Он вспомнил еще одно свое недомыслие в прошлом. Подарок — взятку — предположим, зубному врачу, он не хотел отдавать как плату за услугу: я — тебе, ты — мне; такое было смешное, наивное недомыслие. Хотелось как бы независимо от услуги, будто из добрых побуждений, по дружбе — к празднику, к какой-нибудь дате сделать приятное человеку. А потом, когда ты приходишь к нему, он тебе тоже делает, кстати, то самое, что он обязан делать. Так хотелось сохранить видимость дружеских отношений, но то, что он считал поганством, оказалось сильнее. Все люди были одинаково забывчивы, доброжелательную, подлинную заинтересованность можно было получить, лишь подогрев людей свежим впечатлением благодарности, именно, я — тебе, ты — мне, и никак иначе.

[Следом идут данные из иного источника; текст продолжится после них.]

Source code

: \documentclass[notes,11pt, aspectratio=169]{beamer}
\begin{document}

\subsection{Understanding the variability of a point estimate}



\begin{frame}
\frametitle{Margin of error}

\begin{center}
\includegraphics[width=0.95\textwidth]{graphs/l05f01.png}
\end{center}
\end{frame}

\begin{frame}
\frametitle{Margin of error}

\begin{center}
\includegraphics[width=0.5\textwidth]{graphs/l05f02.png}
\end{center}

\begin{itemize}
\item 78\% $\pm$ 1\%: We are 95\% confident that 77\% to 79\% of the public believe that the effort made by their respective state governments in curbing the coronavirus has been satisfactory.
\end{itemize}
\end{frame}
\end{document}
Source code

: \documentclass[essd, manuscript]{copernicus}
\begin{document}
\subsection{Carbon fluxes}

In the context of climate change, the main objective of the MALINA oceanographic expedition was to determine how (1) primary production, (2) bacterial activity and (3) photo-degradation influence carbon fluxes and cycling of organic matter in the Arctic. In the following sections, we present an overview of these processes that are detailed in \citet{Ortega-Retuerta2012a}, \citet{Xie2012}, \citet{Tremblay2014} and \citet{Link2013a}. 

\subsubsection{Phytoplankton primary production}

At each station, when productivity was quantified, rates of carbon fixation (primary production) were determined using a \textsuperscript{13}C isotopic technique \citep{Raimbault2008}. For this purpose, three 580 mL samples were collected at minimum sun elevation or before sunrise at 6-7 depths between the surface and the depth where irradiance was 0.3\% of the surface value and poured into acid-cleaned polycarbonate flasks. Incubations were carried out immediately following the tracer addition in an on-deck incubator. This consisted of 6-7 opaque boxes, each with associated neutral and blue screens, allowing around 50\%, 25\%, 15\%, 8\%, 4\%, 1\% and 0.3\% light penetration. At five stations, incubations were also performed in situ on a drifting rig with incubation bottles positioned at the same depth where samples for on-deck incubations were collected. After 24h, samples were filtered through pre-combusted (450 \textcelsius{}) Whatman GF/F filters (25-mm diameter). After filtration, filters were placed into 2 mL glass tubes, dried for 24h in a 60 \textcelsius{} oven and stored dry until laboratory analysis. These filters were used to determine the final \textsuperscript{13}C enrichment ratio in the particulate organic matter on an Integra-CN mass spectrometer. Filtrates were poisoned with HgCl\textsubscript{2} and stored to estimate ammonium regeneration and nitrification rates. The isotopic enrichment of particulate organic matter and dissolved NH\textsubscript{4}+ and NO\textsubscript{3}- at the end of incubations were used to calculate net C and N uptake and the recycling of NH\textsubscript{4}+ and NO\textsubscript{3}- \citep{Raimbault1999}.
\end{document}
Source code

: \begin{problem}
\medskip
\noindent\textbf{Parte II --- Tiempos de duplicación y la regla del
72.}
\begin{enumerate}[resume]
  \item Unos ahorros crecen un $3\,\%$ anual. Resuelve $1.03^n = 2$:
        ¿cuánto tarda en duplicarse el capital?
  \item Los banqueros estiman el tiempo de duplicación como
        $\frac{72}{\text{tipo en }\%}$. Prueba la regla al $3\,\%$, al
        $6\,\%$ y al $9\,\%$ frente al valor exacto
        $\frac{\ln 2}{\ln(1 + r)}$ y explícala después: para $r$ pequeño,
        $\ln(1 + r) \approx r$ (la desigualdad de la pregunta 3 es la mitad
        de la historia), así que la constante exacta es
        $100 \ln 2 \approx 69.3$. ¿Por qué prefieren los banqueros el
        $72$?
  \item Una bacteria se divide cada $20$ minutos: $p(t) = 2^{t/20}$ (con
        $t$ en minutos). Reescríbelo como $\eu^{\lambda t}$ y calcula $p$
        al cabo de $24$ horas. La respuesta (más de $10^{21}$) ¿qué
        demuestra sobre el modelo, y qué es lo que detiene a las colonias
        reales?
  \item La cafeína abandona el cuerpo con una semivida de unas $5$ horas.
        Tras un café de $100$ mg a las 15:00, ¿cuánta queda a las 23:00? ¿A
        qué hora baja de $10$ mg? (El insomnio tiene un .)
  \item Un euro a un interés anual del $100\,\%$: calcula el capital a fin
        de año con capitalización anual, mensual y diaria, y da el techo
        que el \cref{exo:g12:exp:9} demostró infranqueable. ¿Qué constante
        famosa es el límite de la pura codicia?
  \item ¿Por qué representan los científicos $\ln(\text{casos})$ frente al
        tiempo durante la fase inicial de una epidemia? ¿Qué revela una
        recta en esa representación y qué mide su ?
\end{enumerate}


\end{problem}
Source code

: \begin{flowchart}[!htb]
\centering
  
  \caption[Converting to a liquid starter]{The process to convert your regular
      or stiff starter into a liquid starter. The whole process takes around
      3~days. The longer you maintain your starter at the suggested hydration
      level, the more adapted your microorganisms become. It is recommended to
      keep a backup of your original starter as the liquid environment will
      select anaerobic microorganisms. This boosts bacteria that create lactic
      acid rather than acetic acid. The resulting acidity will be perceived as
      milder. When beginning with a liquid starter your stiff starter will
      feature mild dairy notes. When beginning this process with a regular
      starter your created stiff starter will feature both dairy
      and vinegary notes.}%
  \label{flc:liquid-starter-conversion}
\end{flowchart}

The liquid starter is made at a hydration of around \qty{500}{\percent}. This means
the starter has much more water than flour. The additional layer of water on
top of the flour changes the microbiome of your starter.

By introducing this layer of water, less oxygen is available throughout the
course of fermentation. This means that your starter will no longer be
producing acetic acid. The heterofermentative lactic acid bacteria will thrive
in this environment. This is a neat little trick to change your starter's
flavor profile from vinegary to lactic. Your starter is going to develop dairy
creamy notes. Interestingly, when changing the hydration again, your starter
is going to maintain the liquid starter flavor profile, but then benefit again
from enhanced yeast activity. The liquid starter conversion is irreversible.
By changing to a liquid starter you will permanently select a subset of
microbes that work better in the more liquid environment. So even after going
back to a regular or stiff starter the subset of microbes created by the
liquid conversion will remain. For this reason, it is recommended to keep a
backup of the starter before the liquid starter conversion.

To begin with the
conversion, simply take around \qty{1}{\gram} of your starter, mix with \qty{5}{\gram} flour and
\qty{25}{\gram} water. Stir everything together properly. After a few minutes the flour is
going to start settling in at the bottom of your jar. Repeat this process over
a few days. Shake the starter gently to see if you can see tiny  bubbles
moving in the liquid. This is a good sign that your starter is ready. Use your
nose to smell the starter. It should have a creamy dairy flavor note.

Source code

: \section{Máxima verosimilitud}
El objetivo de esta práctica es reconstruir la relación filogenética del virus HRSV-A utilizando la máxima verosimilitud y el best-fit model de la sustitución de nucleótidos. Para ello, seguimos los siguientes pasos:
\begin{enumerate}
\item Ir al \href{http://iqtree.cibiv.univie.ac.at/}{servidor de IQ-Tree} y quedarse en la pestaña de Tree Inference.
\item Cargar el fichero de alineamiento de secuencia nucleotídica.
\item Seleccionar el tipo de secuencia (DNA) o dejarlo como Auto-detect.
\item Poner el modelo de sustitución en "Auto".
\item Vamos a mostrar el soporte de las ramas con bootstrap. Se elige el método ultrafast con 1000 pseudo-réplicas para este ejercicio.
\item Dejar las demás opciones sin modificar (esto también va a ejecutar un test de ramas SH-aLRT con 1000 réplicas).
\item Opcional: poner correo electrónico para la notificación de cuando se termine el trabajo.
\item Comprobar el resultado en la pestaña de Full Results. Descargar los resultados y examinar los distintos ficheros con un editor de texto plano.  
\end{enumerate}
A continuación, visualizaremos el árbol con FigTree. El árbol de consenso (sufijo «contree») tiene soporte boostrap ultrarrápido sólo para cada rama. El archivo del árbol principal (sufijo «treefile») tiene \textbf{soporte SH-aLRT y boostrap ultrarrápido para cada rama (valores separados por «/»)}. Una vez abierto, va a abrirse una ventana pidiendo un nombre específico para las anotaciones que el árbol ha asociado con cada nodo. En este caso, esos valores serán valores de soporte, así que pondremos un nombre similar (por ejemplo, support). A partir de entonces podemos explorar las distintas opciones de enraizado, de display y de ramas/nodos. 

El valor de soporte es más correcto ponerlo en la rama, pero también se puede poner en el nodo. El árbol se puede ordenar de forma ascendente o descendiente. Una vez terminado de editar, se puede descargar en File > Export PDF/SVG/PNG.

Он весело усмехнулся. Глупые, полудетские, давно отброшенные иллюзии. Представив себя с плиткой шоколада или с тортом, в зависимости от важности дела, либо с бутылкой коньяка, он прозевал момент, когда женщина в грязноватом белом халате плеснула на него из бутылочки лаком для волос; рывком испортилось настроение; он хотел остановить ее, но было поздно. Только что он с удовольствием заметил, как она во второй раз тщательно вымыла ему голову, закончив стрижку, и теперь все испорчено.
Она продолжала поливать его из бутылочки.
Он постарался успокоить себя тем, что вечером дома отмоет голову. Но было обидно. Три раза подряд мыть голову, в конце концов, это портит волосы и сушит кожу на голове. Он не удержался и спросил:
— Почему вы не спросили меня? Я не люблю... чистую голову — лаком... Пачкать. — Она поджала губы, ее молчание рассердило еще сильнее: — Надо предупреждать.
— Но ведь стрижкой вы довольны?.. Хорошо пострижены?.. — Она поднесла небольшое круглое зеркало.